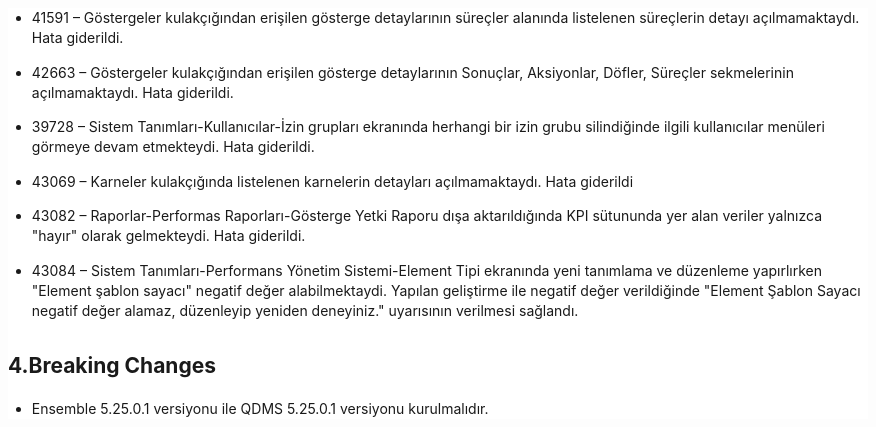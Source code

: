 - 41591 – Göstergeler kulakçığından erişilen gösterge detaylarının süreçler alanında listelenen süreçlerin detayı açılmamaktaydı. Hata giderildi.

- 42663 – Göstergeler kulakçığından erişilen gösterge detaylarının Sonuçlar, Aksiyonlar, Döfler, Süreçler sekmelerinin açılmamaktaydı. Hata giderildi.

- 39728 – Sistem Tanımları-Kullanıcılar-İzin grupları ekranında herhangi bir izin grubu silindiğinde ilgili kullanıcılar menüleri görmeye devam etmekteydi. Hata giderildi.

- 43069 – Karneler kulakçığında listelenen karnelerin detayları açılmamaktaydı. Hata giderildi

- 43082 – Raporlar-Performas Raporları-Gösterge Yetki Raporu dışa aktarıldığında KPI sütununda yer alan veriler yalnızca "hayır" olarak gelmekteydi. Hata giderildi.

- 43084 – Sistem Tanımları-Performans Yönetim Sistemi-Element Tipi ekranında yeni tanımlama ve düzenleme yapırlırken "Element şablon sayacı" negatif değer alabilmektaydi. Yapılan geliştirme ile negatif değer verildiğinde "Element Şablon Sayacı negatif değer alamaz, düzenleyip yeniden deneyiniz." uyarısının verilmesi sağlandı.

## 4.Breaking Changes

- Ensemble 5.25.0.1 versiyonu ile QDMS 5.25.0.1 versiyonu kurulmalıdır.


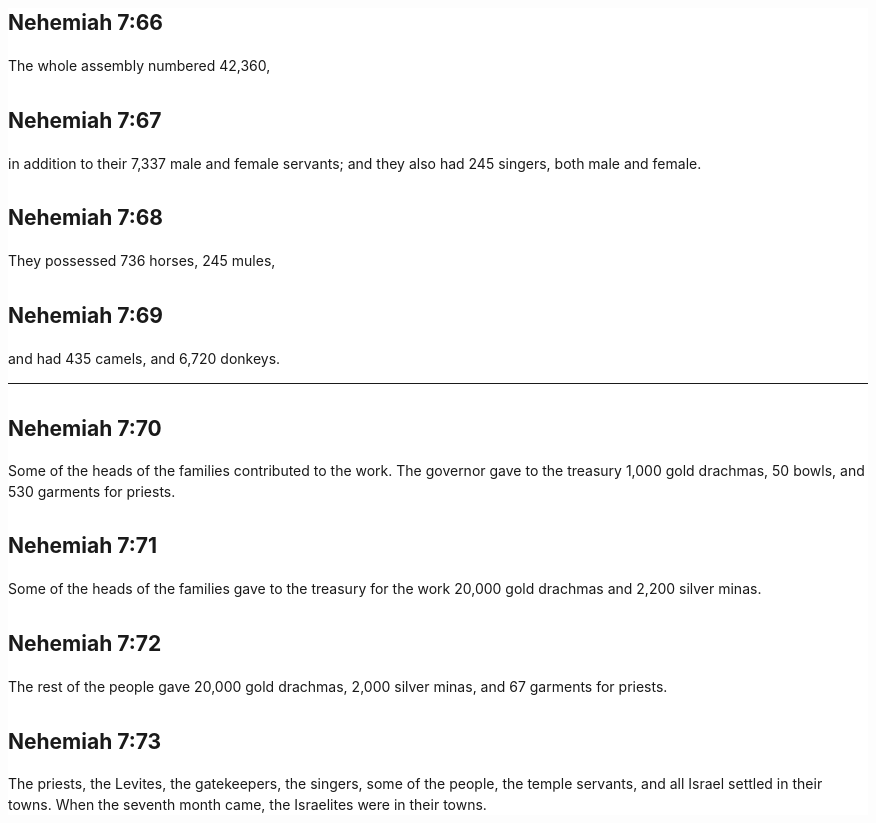 
## Nehemiah 7:66

The whole assembly numbered 42,360,

## Nehemiah 7:67

in addition to their 7,337 male and female servants; and they also had 245 singers, both male and female.

## Nehemiah 7:68

They possessed 736 horses, 245 mules,

## Nehemiah 7:69

and had 435 camels, and 6,720 donkeys.

---

## Nehemiah 7:70

Some of the heads of the families contributed to the work. The governor gave to the treasury 1,000 gold drachmas, 50 bowls, and 530 garments for priests.

## Nehemiah 7:71

Some of the heads of the families gave to the treasury for the work 20,000 gold drachmas and 2,200 silver minas.

## Nehemiah 7:72

The rest of the people gave 20,000 gold drachmas, 2,000 silver minas, and 67 garments for priests.

## Nehemiah 7:73

The priests, the Levites, the gatekeepers, the singers, some of the people, the temple servants, and all Israel settled in their towns. When the seventh month came, the Israelites were in their towns.
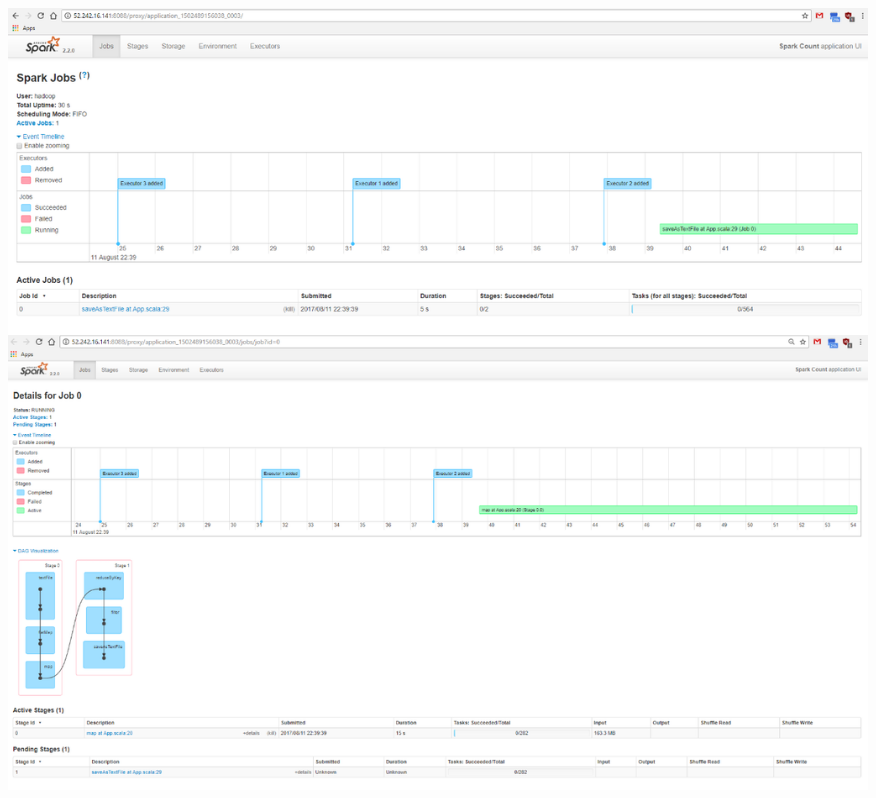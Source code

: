 ![](https://github.com/rembertmagri/bigdata-frameworks/blob/master/images/image072.png?raw=true)
![](https://github.com/rembertmagri/bigdata-frameworks/blob/master/images/image073.png?raw=true)
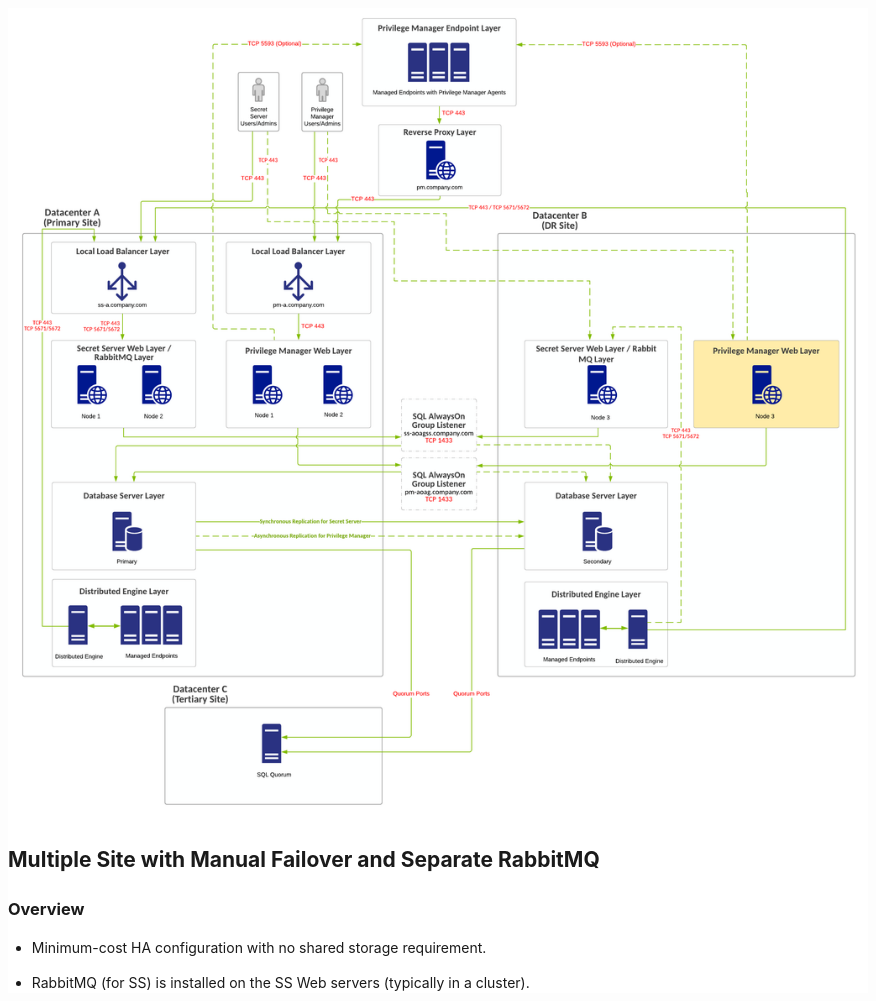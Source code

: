 ![image-20201001135416510](images/image-20201001135416510.png)

###

## Multiple Site with Manual Failover and Separate RabbitMQ

### Overview

- Minimum-cost HA configuration with no shared storage requirement.

- RabbitMQ (for SS) is installed on the SS Web servers (typically in a cluster).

================

▸ Work order
Without including any pictures, return every line of the records exactly.

▸ Exercise solution
Source code

: - 41591 – Göstergeler kulakçığından erişilen gösterge detaylarının süreçler alanında listelenen süreçlerin detayı açılmamaktaydı. Hata giderildi.

- 42663 – Göstergeler kulakçığından erişilen gösterge detaylarının Sonuçlar, Aksiyonlar, Döfler, Süreçler sekmelerinin açılmamaktaydı. Hata giderildi.

- 39728 – Sistem Tanımları-Kullanıcılar-İzin grupları ekranında herhangi bir izin grubu silindiğinde ilgili kullanıcılar menüleri görmeye devam etmekteydi. Hata giderildi.

- 43069 – Karneler kulakçığında listelenen karnelerin detayları açılmamaktaydı. Hata giderildi

- 43082 – Raporlar-Performas Raporları-Gösterge Yetki Raporu dışa aktarıldığında KPI sütununda yer alan veriler yalnızca "hayır" olarak gelmekteydi. Hata giderildi.

- 43084 – Sistem Tanımları-Performans Yönetim Sistemi-Element Tipi ekranında yeni tanımlama ve düzenleme yapırlırken "Element şablon sayacı" negatif değer alabilmektaydi. Yapılan geliştirme ile negatif değer verildiğinde "Element Şablon Sayacı negatif değer alamaz, düzenleyip yeniden deneyiniz." uyarısının verilmesi sağlandı.

## 4.Breaking Changes

- Ensemble 5.25.0.1 versiyonu ile QDMS 5.25.0.1 versiyonu kurulmalıdır.


## Nehemiah 7:66

The whole assembly numbered 42,360,

## Nehemiah 7:67

in addition to their 7,337 male and female servants; and they also had 245 singers, both male and female.

## Nehemiah 7:68

They possessed 736 horses, 245 mules,

## Nehemiah 7:69

and had 435 camels, and 6,720 donkeys.

---

## Nehemiah 7:70

Some of the heads of the families contributed to the work. The governor gave to the treasury 1,000 gold drachmas, 50 bowls, and 530 garments for priests.

## Nehemiah 7:71

Some of the heads of the families gave to the treasury for the work 20,000 gold drachmas and 2,200 silver minas.

## Nehemiah 7:72

The rest of the people gave 20,000 gold drachmas, 2,000 silver minas, and 67 garments for priests.

## Nehemiah 7:73

The priests, the Levites, the gatekeepers, the singers, some of the people, the temple servants, and all Israel settled in their towns. When the seventh month came, the Israelites were in their towns.
Source code

: ![](https://github.com/rembertmagri/bigdata-frameworks/blob/master/images/image072.png?raw=true)
![](https://github.com/rembertmagri/bigdata-frameworks/blob/master/images/image073.png?raw=true)
Source code

: ![image-20201001135416510](images/image-20201001135416510.png)

###

## Multiple Site with Manual Failover and Separate RabbitMQ

### Overview

- Minimum-cost HA configuration with no shared storage requirement.

- RabbitMQ (for SS) is installed on the SS Web servers (typically in a cluster).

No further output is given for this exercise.